Characterizing Wake Vortices of Landing Aircraft Using Artificial Neural Networks and LiDAR Measurements

Abstract

The characterization of wake vortices with Light Detection and Ranging (LiDAR) instruments is commonly facilitated using analytical algorithms such as the Radial Velocities (RV) method. However, these can either not be employed for all LiDAR types, require time-consuming semi-automatic processing, or lack accuracy requirements for fast-time hazard prediction at airports. The approach taken in this paper employs Artificial Neural Networks (ANNs) for the estimation of the location and strength of the primary wake vortices trailing behind landing aircraft, going beyond the qualitative wake vortex identification of previous literature. Custom Multilayer Perceptron (MLP) and Convolutional Neural Network (CNN) architectures are generated, and compared to state of the art LiDAR processing algorithms. For this, LiDAR measurements taken at Vienna International Airport that were processed with the RV method are utilized for supervised training of the networks. In addition, feature engineering is performed, allowing to increase the performance of the ANNs by mitigating crosswind effects, optimizing measurement grid positions, and minimizing interfering boundary layer effects.

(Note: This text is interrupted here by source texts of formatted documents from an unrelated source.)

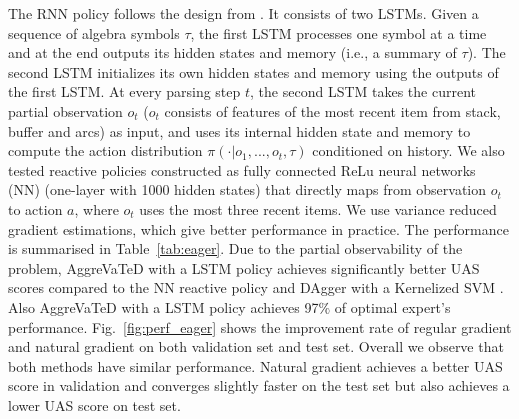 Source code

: \documentclass{article}
\begin{document}
The RNN policy follows the design from \cite{sutskever2014sequence}. It consists of two LSTMs. Given a sequence of algebra symbols $\tau$, the first LSTM processes one symbol at a time and at the end outputs its hidden states and memory (i.e., a summary of $\tau$). The second LSTM initializes its own hidden states and memory using the outputs of the first LSTM. At every parsing step $t$, the second LSTM takes the current partial observation $o_t$ ($o_t$ consists of features of the most recent item from stack, buffer and arcs) as input, and uses its internal hidden state and memory to compute the action distribution $\pi(\cdot|o_1,...,o_t,\tau)$ conditioned on history. We also tested reactive policies constructed as fully connected ReLu neural networks (NN) (one-layer with 1000 hidden states) that directly maps from observation $o_t$ to action $a$, where $o_t$ uses the most three recent items. We use variance reduced gradient estimations, which give better performance in practice. The performance is summarised in Table~\ref{tab:eager}. Due to the partial observability of the problem, AggreVaTeD with a LSTM policy achieves significantly better UAS scores compared to the NN reactive policy and DAgger with a Kernelized SVM \cite{duyckpredicting}. Also AggreVaTeD with a LSTM policy achieves 97$\%$ of optimal expert's performance. Fig.~\ref{fig:perf_eager} shows the improvement rate of regular gradient and natural gradient on both validation set and test set. Overall we observe that both methods have similar performance. Natural gradient achieves a better UAS score in validation and converges slightly faster on the test set but also achieves a lower UAS score on test set. 


\end{document}
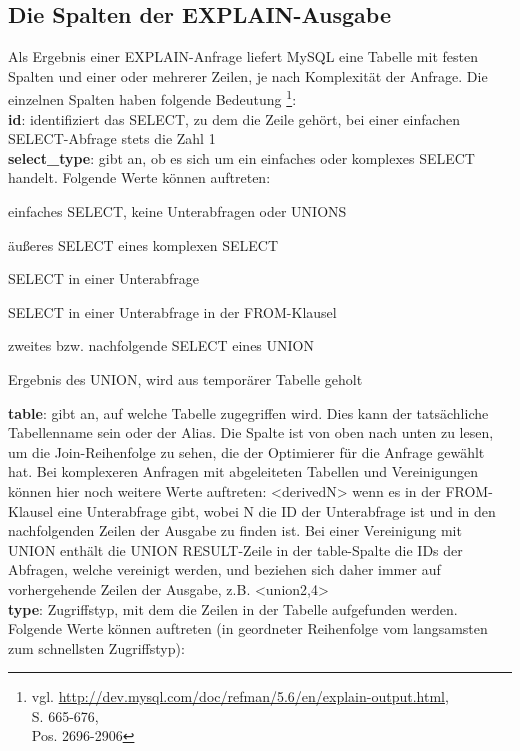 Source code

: \subsection{Die Spalten der EXPLAIN-Ausgabe}
Als Ergebnis einer EXPLAIN-Anfrage liefert MySQL eine Tabelle mit festen Spalten und einer oder mehrerer Zeilen, je nach Komplexität der Anfrage. Die einzelnen Spalten haben folgende Bedeutung  \footnote{vgl. \cite{manual} \url{http://dev.mysql.com/doc/refman/5.6/en/explain-output.html},\\ \cite{Schwartz2009} S. 665-676, \\ \cite{Bradford2011} Pos. 2696-2906}:\\
\textbf{id}: identifiziert das SELECT, zu dem die Zeile gehört, bei einer einfachen SELECT-Abfrage stets die Zahl 1\\
\textbf{select\_type}: gibt an, ob es sich um ein einfaches oder komplexes SELECT handelt. Folgende Werte können auftreten:
\begin{description}[labelwidth=90pt,font=\ttfamily]
	\item[SIMPLE] einfaches SELECT, keine Unterabfragen oder UNIONS
	\item[PRIMARY] äußeres SELECT eines komplexen SELECT
	\item[SUBQUERY] SELECT in einer Unterabfrage
	\item[DERIVED] SELECT in einer Unterabfrage in der FROM-Klausel
	\item[UNION] zweites bzw. nachfolgende SELECT eines UNION
	\item[UNION RESULT] Ergebnis des UNION, wird aus temporärer Tabelle geholt
\end{description}
\textbf{table}: gibt an, auf welche Tabelle zugegriffen wird. Dies kann der tatsächliche Tabellenname sein oder der Alias. Die Spalte ist von oben nach unten zu lesen, um die Join-Reihenfolge zu sehen, die der Optimierer für die Anfrage gewählt hat.
Bei komplexeren Anfragen mit abgeleiteten Tabellen und Vereinigungen können hier noch weitere Werte auftreten: <derivedN> wenn es in der FROM-Klausel eine Unterabfrage gibt, wobei N die ID der Unterabfrage ist und in den nachfolgenden Zeilen der Ausgabe zu finden ist. Bei einer Vereinigung mit UNION enthält die UNION RESULT-Zeile in der table-Spalte die IDs der Abfragen, welche vereinigt werden, und beziehen sich daher immer auf vorhergehende Zeilen der Ausgabe, z.B. <union2,4>\\
\textbf{type}: Zugriffstyp, mit dem die Zeilen in der Tabelle aufgefunden werden. Folgende Werte können auftreten (in geordneter Reihenfolge vom langsamsten zum schnellsten Zugriffstyp):
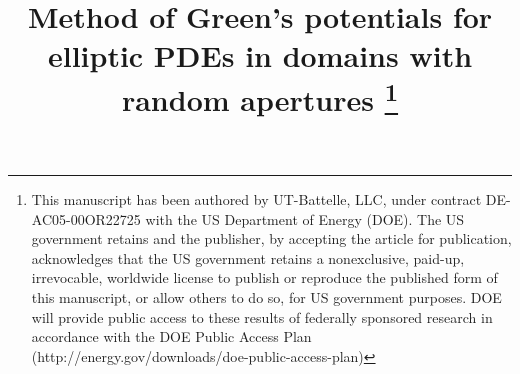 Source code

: \usepackage{graphicx}

\graphicspath{ {./images/} }

\newcommand{\E}[2][]{\mathbb{E}_{{#1}} \left[ {#2} \right] }
\newcommand{\EMC}[2][]{\mathbb{E_{MC}}_{{#1}} \left[ {#2} \right] }
\newcommand{\EML}[2][]{\mathbb{E_{ML}}_{{#1}} \left[ {#2} \right] }
\newcommand{\dE}[2][]{\left( \mathbb{E}_{{#1}} - \mathbb{E_{ML}}_{{#1}} \right) \left[ {#2} \right] }
\newcommand{\dEML}[2][]{\big( \mathbb{E_{ML}}_{{#1}} - \mathbb{E}_{{#1}} \big) \left[ {#2} \right] }
\newcommand{\dEMC}[2][]{\big( \mathbb{E_{MC}}_{{#1}} - \mathbb{E}_{{#1}} \big) \left[ {#2} \right] }
\newcommand{\Var}[2][]{\mathbb{V}ar_{{#1}} \left[ {#2} \right] }
\newcommand{\Cov}[2][]{\mathbb{C}ov_{{#1}} \left[ {#2} \right] }
\newcommand{\Prob}[2][]{\mathbb{P}_{{#1}} \left[ {#2} \right] }
\newcommand{\norm}[2]{ \left\| #1 \right\|_{#2} }
\newcommand{\change}[1]{#1}

\DeclareMathOperator{\Tr}{Tr}
\DeclareMathOperator*{\argmin}{arg\,min}

\newtheorem{Assumption}{Assumption}
\newtheorem{Theorem}{Theorem}
\newtheorem{Example}{Example}
\newtheorem{Problem}{Problem}
\newtheorem{Definition}{Definition}
\newtheorem{Lemma}{Lemma}

\everymath{\displaystyle}




\title{Method of Green's potentials for elliptic PDEs in domains with random \change{apertures} \thanks{This manuscript has been authored by UT-Battelle, LLC, under contract DE-AC05-00OR22725 with the US Department of Energy (DOE). The US government retains and the publisher, by accepting the article for publication, acknowledges that the US government retains a nonexclusive, paid-up, irrevocable, worldwide license to publish or reproduce the published form of this manuscript, or allow others to do so, for US government purposes. DOE will provide public access to these results of federally sponsored research in accordance with the DOE Public Access Plan (http://energy.gov/downloads/doe-public-access-plan)} }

Results indicate the superior performance of the custom CNNs over the custom MLPs in nearly all characterization parameters, while the evaluation speed of a single LiDAR scan turns out to be substantially faster compared to the current state of the art RV method. The custom CNN architecture results in circulation errors as low as 26 m^2/s and localization errors as low as 13 m. A hazard prediction reliability of up to 91% is obtained, given the accuracy of the RV method which constitutes a natural limit of the performance capabilities of ANNs.